In this notebook, we provide a hands-on tutorial and overview about the Short Time Fourier Transform (STFT). In real-time processing, an STFT engine is essential if any frequency-domain application is to be performed.
Here's the outline of this notebook:
First some imports!
In [1]:
import IPython
import numpy as np
import matplotlib.pyplot as plt
from scipy.io import wavfile
import matplotlib
import pyroomacoustics as pra
matplotlib.rcParams['font.size'] = 20
matplotlib.rcParams['xtick.labelsize'] = 15
matplotlib.rcParams['ytick.labelsize'] = 15
And some utility functions for this notebook.
In [2]:
def plot_spec(spec, t_audio, frame_len, fs, hop=None):
if hop is None:
hop = frame_len
fig, ax = plt.subplots(figsize=(20,7))
spec = np.swapaxes(spec, 0 ,1)
cax = ax.imshow(spec, interpolation=None, origin='lower', aspect='auto')
ax.set_xlabel("Time [seconds]", fontsize=30)
ax.set_ylabel("Frequency [Hz]", fontsize=30)
x_labels = np.arange(max(t_audio), step=0.5)
plt.xticks(x_labels*fs//hop, x_labels, fontsize=20)
freqs = np.arange(frame_len//2+1) / frame_len * fs
y_labels = np.arange(max(freqs)+1, step=1000).astype(np.int)
plt.yticks(y_labels//(fs/frame_len), y_labels, fontsize=20)
plt.tight_layout()
We are often interested in what frequency content is present in a signal, as it can provide insight into what type of signals are present. Such an analysis could help us distinguise unique sources and even suppress undesirable ones with the appropriate processing!
For the purposes of frequency analysis, we rely on the Discrete Fourier Transform (DFT). The DFT of a signal will yield a frequency spectrum, allowing us to identify key frequency components in a signal. Below we take the DFT of a signal containing speech.
Note: we plot the frequency in log scale and the amplitudes are computed in decibels, namely: $20 \log_{10} ( |X(f)|) $.
In [3]:
# load WAV file and take real FFT
fs, audio = wavfile.read("arctic_a0010.wav")
X = np.fft.rfft(audio)
print("Number of samples / FFT length : %d" % (len(audio)))
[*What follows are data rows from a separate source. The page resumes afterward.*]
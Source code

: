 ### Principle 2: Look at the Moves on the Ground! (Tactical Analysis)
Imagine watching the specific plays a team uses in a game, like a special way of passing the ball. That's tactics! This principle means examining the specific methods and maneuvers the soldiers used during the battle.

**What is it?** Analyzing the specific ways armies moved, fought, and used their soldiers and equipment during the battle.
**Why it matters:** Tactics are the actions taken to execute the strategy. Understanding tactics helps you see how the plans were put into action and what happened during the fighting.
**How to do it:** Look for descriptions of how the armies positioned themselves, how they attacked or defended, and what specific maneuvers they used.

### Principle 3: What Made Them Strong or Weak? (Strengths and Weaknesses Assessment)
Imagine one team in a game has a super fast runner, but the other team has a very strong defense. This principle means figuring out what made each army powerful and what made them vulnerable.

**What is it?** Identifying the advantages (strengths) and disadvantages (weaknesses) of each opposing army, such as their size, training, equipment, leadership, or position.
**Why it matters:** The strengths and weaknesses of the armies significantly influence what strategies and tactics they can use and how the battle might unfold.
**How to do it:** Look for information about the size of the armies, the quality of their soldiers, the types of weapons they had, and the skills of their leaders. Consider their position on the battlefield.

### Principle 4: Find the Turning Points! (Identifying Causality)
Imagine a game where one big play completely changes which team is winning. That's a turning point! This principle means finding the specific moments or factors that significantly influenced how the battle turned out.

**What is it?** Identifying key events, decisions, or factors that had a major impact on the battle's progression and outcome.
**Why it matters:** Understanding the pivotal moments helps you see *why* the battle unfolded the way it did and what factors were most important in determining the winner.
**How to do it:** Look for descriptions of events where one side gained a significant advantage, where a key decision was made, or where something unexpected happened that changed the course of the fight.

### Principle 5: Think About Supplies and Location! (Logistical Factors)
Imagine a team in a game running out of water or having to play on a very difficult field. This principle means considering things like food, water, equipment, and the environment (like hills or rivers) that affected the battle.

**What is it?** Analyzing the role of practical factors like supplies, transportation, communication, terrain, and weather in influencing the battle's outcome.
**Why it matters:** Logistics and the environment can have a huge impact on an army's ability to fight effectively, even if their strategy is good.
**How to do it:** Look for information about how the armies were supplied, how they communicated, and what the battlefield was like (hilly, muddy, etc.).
print("Duration of input : %f seconds" % (len(audio)/fs))
print("Sampling rate : %d Hz" % fs)
# visualize spectrum
freqs = np.arange(len(X)) / len(audio) * fs
plt.figure(figsize=(20,10))
plt.semilogx(freqs, pra.dB(X))
# plt.plot(freqs, pra.dB(X))
plt.xlabel("Frequency [Hz]")
plt.ylabel("Amplitude [dB]")
plt.grid()
We can see that most of the energy is concentrated within $100-1000$ Hz, as is characteristic of voice.
In the above example, we computed the spectrum over the entire audio signal, namely $57'040$ samples. This corresponds to $3.57$ seconds for the sampling rate of $16$ kHz. If performing real-time analysis, waiting for this many samples in order to perform frequency analysis (and further processing) would incur way too much latency!
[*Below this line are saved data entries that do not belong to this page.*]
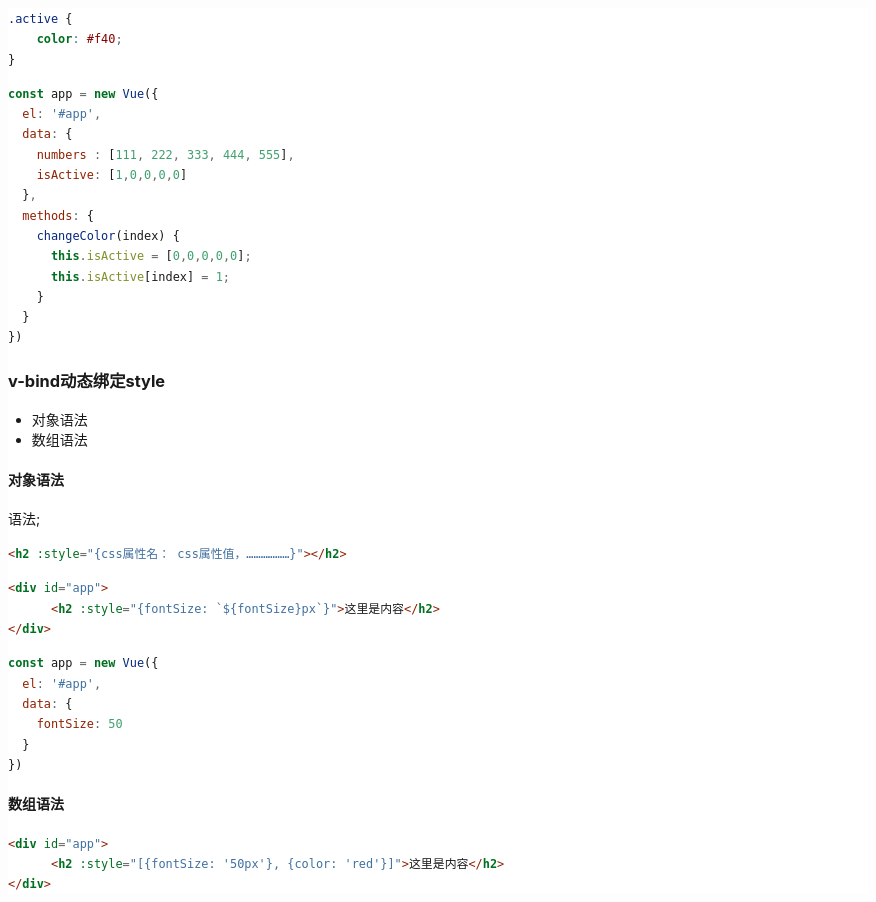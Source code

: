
 ```css
.active {
    color: #f40;
}
```

```javascript
const app = new Vue({
  el: '#app',
  data: {
    numbers : [111, 222, 333, 444, 555],
    isActive: [1,0,0,0,0]
  },
  methods: {
    changeColor(index) {
      this.isActive = [0,0,0,0,0];
      this.isActive[index] = 1;
    }
  }
})
```

### v-bind动态绑定style

- 对象语法
- 数组语法

#### 对象语法

语法;

```html
<h2 :style="{css属性名： css属性值，………………}"></h2>
```

```html
<div id="app">
      <h2 :style="{fontSize: `${fontSize}px`}">这里是内容</h2>
</div>
```

```javascript
const app = new Vue({
  el: '#app',
  data: {
    fontSize: 50
  }
})
```

#### 数组语法

```html
<div id="app">
      <h2 :style="[{fontSize: '50px'}, {color: 'red'}]">这里是内容</h2>
</div>
```










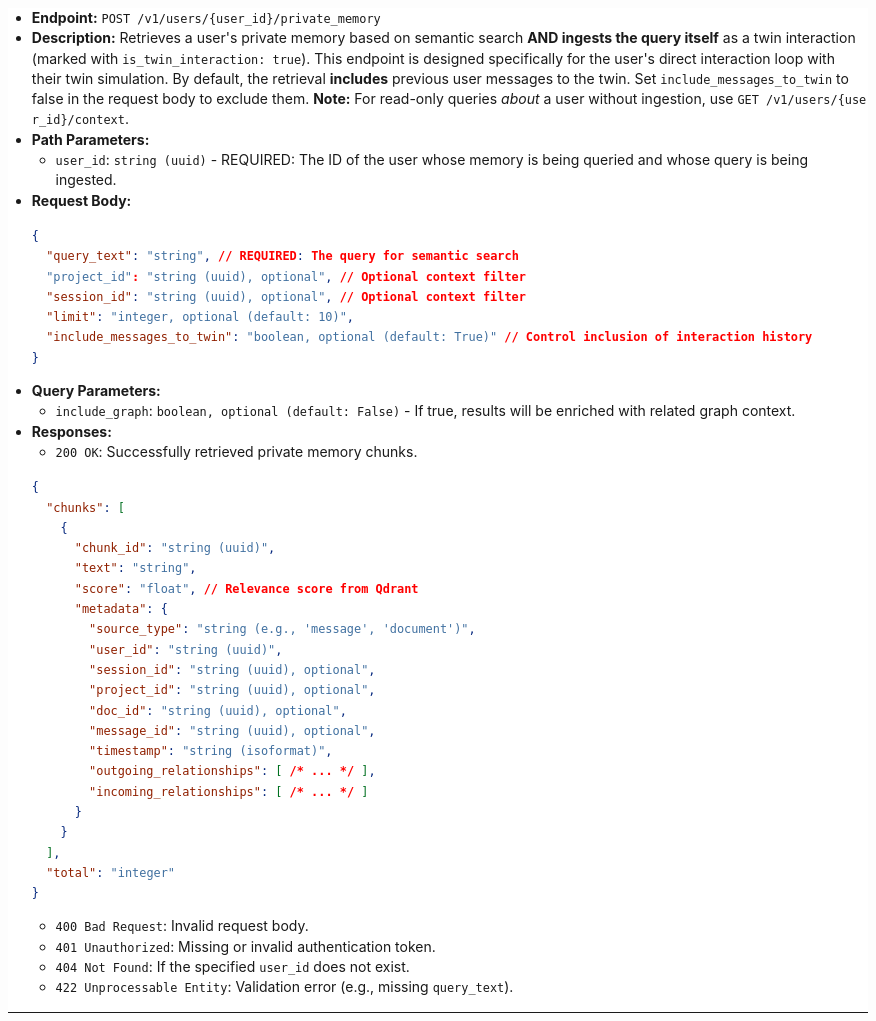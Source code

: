 *   **Endpoint:** `POST /v1/users/{user_id}/private_memory`
*   **Description:** Retrieves a user's private memory based on semantic search **AND ingests the query itself** as a twin interaction (marked with `is_twin_interaction: true`). This endpoint is designed specifically for the user's direct interaction loop with their twin simulation. By default, the retrieval **includes** previous user messages to the twin. Set `include_messages_to_twin` to false in the request body to exclude them. **Note:** For read-only queries *about* a user without ingestion, use `GET /v1/users/{user_id}/context`.
*   **Path Parameters:**
    *   `user_id`: `string (uuid)` - REQUIRED: The ID of the user whose memory is being queried and whose query is being ingested.
*   **Request Body:**
    ```json
    {
      "query_text": "string", // REQUIRED: The query for semantic search
      "project_id": "string (uuid), optional", // Optional context filter
      "session_id": "string (uuid), optional", // Optional context filter
      "limit": "integer, optional (default: 10)",
      "include_messages_to_twin": "boolean, optional (default: True)" // Control inclusion of interaction history
    }
    ```
*   **Query Parameters:**
    *   `include_graph`: `boolean, optional (default: False)` - If true, results will be enriched with related graph context.
*   **Responses:**
    *   `200 OK`: Successfully retrieved private memory chunks.
      ```json
      {
        "chunks": [
          {
            "chunk_id": "string (uuid)",
            "text": "string",
            "score": "float", // Relevance score from Qdrant
            "metadata": {
              "source_type": "string (e.g., 'message', 'document')",
              "user_id": "string (uuid)",
              "session_id": "string (uuid), optional",
              "project_id": "string (uuid), optional",
              "doc_id": "string (uuid), optional",
              "message_id": "string (uuid), optional",
              "timestamp": "string (isoformat)",
              "outgoing_relationships": [ /* ... */ ],
              "incoming_relationships": [ /* ... */ ]
            }
          }
        ],
        "total": "integer"
      }
      ```
    *   `400 Bad Request`: Invalid request body.
    *   `401 Unauthorized`: Missing or invalid authentication token.
    *   `404 Not Found`: If the specified `user_id` does not exist.
    *   `422 Unprocessable Entity`: Validation error (e.g., missing `query_text`).

---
For real-time frequency analysis (and processing), we will therefore have to work with much less samples, on the order of $20-40$ milliseconds so that the delay is not noticeable for human hearing. However, using less samples / a shorter FFT results in a "poorer" frequency resolution. In other words, we have a tradeoff between temporal and frequency resolution. You can read more about this here.
We will call a small chunk of $20-40$ milliseconds a frame. By performing the frequency analysis of consecutive frames, we can form a spectrogram, visualizing how frequency content varies over time.
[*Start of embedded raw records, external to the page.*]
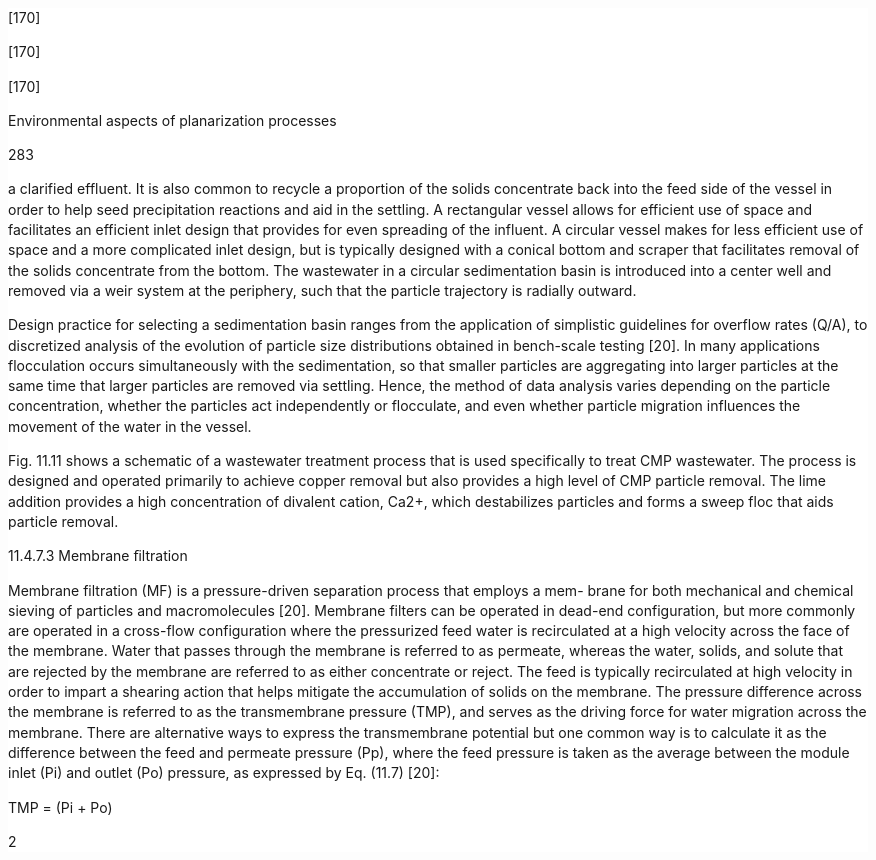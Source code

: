 [170]

[170]

[170]

Environmental aspects of planarization processes 


283 


a clarified effluent. It is also common to recycle a proportion of the solids concentrate back into the feed side of the vessel in order to help seed precipitation reactions and aid in the settling. A rectangular vessel allows for efficient use of space and facilitates an efficient inlet design that provides for even spreading of the influent. A circular vessel makes for less efficient use of space and a more complicated inlet design, but is typically designed with a conical bottom and scraper that facilitates removal of the solids concentrate from the bottom. The wastewater in a circular sedimentation basin is introduced into a center well and removed via a weir system at the periphery, such that the particle trajectory is radially outward. 


Design practice for selecting a sedimentation basin ranges from the application of simplistic guidelines for overflow rates (Q/A), to discretized analysis of the evolution of particle size distributions obtained in bench-scale testing [20]. In many applications flocculation occurs simultaneously with the sedimentation, so that smaller particles are aggregating into larger particles at the same time that larger particles are removed via settling. Hence, the method of data analysis varies depending on the particle concentration, whether the particles act independently or flocculate, and even whether particle migration influences the movement of the water in the vessel. 


Fig. 11.11 shows a schematic of a wastewater treatment process that is used specifically to treat CMP wastewater. The process is designed and operated primarily to achieve copper removal but also provides a high level of CMP particle removal. The lime addition provides a high concentration of divalent cation, Ca2+, which destabilizes particles and forms a sweep floc that aids particle removal. 


11.4.7.3 Membrane ﬁltration 


Membrane filtration (MF) is a pressure-driven separation process that employs a mem- brane for both mechanical and chemical sieving of particles and macromolecules [20]. Membrane filters can be operated in dead-end configuration, but more commonly are operated in a cross-flow configuration where the pressurized feed water is recirculated at a high velocity across the face of the membrane. Water that passes through the membrane is referred to as permeate, whereas the water, solids, and solute that are rejected by the membrane are referred to as either concentrate or reject. The feed is typically recirculated at high velocity in order to impart a shearing action that helps mitigate the accumulation of solids on the membrane. The pressure difference across the membrane is referred to as the transmembrane pressure (TMP), and serves as the driving force for water migration across the membrane. There are alternative ways to express the transmembrane potential but one common way is to calculate it as the difference between the feed and permeate pressure (Pp), where the feed pressure is taken as the average between the module inlet (Pi) and outlet (Po) pressure, as expressed by Eq. (11.7) [20]: 


TMP = (Pi + Po) 


2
Below we build a spectrogram using a frame length of $512$ samples ($32$ milliseconds at $16$ kHz). A frame length of $512$ is selected because computing the DFT for lengths that are powers of $2$ is more efficient.
In [4]:
frame_len = 512
X = pra.stft(audio, L=frame_len, hop=frame_len, transform=np.fft.rfft)
spec = pra.dB(X)
# visualize
t_audio = np.arange(len(audio))/fs
plt.figure(figsize=(20,3))
plt.plot(t_audio, audio)
plt.xlim(0, max(t_audio))
plt.grid()
plot_spec(spec, t_audio, frame_len, fs)
In the above visualization, we can observe the time waveform and the corresponding spectrogram. We can notice higher energy in the spectrogram (yellow) when we have more activity in the waveform.
So we've seen how to perform a time-frequency analysis of an input signal. Moreover, performing the DFT on consecutive frame allows us to analyze the frequency components of a signal in a real-time fashion. What about performing processing in the frequency domain? For example, filtering out higher frequency components or suppressing noise in an adaptive fashion.
Let's start off with a super simple example, namely zero-ing all frequencies above a certain cutoff value.
In [5]:
cutoff = 2000
cutoff_bin = int(cutoff/fs*frame_len)
X_lpf = X.copy()
X_lpf[:, cutoff_bin:] = 0
We can then recreate the time-domain signal by performing the inverse DFT of each frame and concatenating the frames.
In [6]:
signal_lpf_naive = pra.istft(X_lpf, L=frame_len, hop=frame_len, transform=np.fft.irfft)
print("Naive LPF'ed signal:")
IPython.display.Audio(signal_lpf_naive, rate=fs)
Out[6]:
In [7]:
print("Original WAV:")
IPython.display.Audio(audio, rate=fs)
Out[7]:
The high frequencies are clearly removed as the voice sound very muffled in the resulting output. BUT we have have this repetitive ticking sound! What is the source of this "mysterious ticking noise" ;)
Well it's no magic. What happens is that by performing spectral modifications and taking the inverse DFT, we may be introducing discontinuities between consecutive frames. And these discontinuities appear as ticking sounds.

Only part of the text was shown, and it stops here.